Stored data entries:

•••

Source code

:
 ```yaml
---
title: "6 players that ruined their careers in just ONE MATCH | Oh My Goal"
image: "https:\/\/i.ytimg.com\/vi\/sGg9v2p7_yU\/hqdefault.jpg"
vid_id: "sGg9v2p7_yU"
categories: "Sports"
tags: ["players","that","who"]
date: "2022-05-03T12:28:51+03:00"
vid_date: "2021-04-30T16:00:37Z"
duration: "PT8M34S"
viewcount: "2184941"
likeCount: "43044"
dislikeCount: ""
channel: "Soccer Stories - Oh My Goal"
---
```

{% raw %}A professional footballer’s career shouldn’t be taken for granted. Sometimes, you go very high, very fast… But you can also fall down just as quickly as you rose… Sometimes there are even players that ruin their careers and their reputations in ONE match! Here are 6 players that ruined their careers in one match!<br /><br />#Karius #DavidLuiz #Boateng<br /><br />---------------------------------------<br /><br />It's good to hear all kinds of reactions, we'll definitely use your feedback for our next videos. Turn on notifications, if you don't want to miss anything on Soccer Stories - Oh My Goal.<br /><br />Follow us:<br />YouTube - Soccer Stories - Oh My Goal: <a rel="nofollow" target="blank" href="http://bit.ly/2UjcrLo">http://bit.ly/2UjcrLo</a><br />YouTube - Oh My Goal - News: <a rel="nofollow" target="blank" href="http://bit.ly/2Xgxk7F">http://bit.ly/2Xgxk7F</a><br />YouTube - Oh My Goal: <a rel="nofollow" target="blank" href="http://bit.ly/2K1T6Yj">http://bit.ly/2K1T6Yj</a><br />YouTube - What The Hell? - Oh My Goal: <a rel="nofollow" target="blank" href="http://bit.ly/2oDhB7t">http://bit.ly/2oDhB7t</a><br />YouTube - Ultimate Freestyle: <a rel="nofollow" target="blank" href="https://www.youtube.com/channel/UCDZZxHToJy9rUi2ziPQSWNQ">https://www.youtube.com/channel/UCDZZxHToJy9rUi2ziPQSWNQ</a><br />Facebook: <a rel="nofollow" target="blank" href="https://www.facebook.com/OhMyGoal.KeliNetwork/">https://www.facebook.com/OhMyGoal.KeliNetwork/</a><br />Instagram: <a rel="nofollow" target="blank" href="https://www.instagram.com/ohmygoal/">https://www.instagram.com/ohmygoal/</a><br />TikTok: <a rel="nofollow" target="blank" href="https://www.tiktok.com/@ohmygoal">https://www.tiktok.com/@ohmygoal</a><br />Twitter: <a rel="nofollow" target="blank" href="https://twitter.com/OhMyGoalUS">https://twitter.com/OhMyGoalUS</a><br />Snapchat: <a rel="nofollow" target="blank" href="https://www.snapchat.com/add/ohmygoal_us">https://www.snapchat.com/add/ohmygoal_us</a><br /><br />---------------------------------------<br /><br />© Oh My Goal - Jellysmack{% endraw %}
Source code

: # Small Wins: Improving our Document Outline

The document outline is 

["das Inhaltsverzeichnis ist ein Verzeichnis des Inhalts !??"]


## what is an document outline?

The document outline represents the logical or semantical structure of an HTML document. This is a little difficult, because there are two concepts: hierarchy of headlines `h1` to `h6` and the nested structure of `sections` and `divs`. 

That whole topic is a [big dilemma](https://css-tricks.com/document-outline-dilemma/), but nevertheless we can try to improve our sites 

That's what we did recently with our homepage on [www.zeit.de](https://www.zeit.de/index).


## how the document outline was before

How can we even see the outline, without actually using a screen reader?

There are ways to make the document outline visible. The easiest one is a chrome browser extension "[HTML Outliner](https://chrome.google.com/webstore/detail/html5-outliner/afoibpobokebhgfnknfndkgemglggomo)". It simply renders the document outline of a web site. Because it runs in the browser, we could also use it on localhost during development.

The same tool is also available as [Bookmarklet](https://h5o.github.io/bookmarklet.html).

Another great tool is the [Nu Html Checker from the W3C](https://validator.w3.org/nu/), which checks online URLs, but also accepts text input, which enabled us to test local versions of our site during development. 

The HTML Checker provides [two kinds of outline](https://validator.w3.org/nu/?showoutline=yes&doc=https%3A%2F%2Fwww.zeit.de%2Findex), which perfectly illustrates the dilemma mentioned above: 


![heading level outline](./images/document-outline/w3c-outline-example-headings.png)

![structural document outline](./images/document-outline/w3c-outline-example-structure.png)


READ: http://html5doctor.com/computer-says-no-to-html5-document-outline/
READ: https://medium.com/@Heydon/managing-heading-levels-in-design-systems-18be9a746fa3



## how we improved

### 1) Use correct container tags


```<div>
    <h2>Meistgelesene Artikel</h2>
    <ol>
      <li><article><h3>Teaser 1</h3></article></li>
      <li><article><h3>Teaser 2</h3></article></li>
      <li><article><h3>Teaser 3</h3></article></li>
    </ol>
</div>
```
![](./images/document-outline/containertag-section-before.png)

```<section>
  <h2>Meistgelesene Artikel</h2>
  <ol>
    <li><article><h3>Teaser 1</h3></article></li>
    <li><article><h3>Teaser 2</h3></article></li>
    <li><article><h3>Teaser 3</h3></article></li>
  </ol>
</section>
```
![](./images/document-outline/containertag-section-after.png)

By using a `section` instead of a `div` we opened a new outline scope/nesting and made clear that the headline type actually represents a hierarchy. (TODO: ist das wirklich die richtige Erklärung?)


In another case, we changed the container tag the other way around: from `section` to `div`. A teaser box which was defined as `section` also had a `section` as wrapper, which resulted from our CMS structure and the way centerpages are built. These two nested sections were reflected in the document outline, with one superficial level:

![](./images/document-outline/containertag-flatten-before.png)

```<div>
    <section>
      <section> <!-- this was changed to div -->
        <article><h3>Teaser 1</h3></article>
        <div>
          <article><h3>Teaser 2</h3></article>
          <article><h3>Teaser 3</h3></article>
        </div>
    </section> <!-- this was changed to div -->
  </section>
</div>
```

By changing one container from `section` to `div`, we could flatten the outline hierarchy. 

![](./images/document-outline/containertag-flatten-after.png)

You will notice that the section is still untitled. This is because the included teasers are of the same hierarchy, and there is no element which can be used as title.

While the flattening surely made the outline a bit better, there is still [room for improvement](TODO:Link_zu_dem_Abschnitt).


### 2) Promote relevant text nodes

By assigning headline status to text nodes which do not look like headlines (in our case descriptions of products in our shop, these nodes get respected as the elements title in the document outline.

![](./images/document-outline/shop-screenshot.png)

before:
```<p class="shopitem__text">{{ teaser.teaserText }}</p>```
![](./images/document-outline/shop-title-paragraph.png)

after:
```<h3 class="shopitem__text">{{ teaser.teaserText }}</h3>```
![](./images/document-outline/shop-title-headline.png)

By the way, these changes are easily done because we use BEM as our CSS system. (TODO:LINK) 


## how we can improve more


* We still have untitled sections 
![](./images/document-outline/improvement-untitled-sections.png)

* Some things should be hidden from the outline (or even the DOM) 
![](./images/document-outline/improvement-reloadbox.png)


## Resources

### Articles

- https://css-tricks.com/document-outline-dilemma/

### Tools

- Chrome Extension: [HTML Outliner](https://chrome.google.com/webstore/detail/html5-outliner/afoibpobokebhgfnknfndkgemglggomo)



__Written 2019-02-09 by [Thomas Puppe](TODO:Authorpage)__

•••

#### Work order:
Copy out each line from the preceding entries that mentions the word "Checker".

#### Result of this task:
Another great tool is the [Nu Html Checker from the W3C](https://validator.w3.org/nu/), which checks online URLs, but also accepts text input, which enabled us to test local versions of our site during development. 
The HTML Checker provides [two kinds of outline](https://validator.w3.org/nu/?showoutline=yes&doc=https%3A%2F%2Fwww.zeit.de%2Findex), which perfectly illustrates the dilemma mentioned above: 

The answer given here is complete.